======== Given entries

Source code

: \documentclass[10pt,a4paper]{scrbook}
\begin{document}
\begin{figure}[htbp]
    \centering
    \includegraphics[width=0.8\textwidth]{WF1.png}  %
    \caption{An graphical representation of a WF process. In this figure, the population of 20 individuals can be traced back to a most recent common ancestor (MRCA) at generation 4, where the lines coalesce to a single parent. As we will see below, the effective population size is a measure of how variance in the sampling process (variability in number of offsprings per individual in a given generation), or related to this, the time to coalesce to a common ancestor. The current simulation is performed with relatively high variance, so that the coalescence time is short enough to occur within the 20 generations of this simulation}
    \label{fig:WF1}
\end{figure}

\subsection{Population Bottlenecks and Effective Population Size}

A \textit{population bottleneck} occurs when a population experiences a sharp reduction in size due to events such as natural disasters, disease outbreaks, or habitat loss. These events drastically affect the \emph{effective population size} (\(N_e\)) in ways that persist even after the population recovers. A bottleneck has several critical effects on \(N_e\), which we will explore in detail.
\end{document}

================
======== Given entries

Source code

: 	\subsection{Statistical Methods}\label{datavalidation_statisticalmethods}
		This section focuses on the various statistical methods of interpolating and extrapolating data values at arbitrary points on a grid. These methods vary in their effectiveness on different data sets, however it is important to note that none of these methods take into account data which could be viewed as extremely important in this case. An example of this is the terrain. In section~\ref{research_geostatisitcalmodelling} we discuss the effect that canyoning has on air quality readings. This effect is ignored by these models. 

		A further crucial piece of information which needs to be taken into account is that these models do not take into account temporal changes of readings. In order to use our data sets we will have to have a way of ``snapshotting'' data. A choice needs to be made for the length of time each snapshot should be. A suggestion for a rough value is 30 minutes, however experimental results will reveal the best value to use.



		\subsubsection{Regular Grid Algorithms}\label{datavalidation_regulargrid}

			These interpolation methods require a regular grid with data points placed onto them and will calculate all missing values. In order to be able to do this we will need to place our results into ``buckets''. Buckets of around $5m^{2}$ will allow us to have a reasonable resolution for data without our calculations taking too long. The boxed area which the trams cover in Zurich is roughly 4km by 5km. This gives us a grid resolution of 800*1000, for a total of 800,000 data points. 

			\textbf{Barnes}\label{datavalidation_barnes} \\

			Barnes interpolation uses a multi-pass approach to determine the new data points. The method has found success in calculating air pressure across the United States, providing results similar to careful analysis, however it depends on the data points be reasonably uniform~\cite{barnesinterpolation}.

================
======== Given entries

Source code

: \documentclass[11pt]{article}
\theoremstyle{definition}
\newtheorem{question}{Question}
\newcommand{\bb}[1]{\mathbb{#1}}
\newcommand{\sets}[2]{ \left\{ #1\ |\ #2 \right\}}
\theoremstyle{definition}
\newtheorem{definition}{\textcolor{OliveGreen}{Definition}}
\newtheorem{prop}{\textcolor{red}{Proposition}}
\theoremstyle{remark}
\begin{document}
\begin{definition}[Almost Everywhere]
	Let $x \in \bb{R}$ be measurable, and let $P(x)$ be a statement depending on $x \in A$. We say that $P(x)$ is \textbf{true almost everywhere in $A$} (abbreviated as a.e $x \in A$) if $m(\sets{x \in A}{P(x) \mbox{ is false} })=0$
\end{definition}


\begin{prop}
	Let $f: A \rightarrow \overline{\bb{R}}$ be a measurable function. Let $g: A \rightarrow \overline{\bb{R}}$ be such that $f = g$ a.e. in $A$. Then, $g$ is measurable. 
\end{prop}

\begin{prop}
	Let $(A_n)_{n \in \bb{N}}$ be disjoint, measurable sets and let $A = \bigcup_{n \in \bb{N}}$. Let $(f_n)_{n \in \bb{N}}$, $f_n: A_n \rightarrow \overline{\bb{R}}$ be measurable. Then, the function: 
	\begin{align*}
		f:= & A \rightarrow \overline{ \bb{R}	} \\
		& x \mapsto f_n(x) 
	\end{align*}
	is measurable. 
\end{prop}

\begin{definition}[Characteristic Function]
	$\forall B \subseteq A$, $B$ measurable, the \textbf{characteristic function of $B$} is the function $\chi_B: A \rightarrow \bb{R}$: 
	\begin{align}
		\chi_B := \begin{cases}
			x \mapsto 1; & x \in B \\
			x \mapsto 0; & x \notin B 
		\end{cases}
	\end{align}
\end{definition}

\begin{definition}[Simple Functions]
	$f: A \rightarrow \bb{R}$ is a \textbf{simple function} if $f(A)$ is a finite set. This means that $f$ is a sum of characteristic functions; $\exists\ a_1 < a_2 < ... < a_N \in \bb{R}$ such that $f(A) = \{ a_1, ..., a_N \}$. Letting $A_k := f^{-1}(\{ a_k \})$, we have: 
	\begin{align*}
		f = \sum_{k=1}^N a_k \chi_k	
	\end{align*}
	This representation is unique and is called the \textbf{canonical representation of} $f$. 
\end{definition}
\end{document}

================

● **Work instructions**:
Show every line from the entries that includes the word "newcommand".

● **Solution to this exercise**:
\newcommand{\bb}[1]{\mathbb{#1}}
\newcommand{\sets}[2]{ \left\{ #1\ |\ #2 \right\}}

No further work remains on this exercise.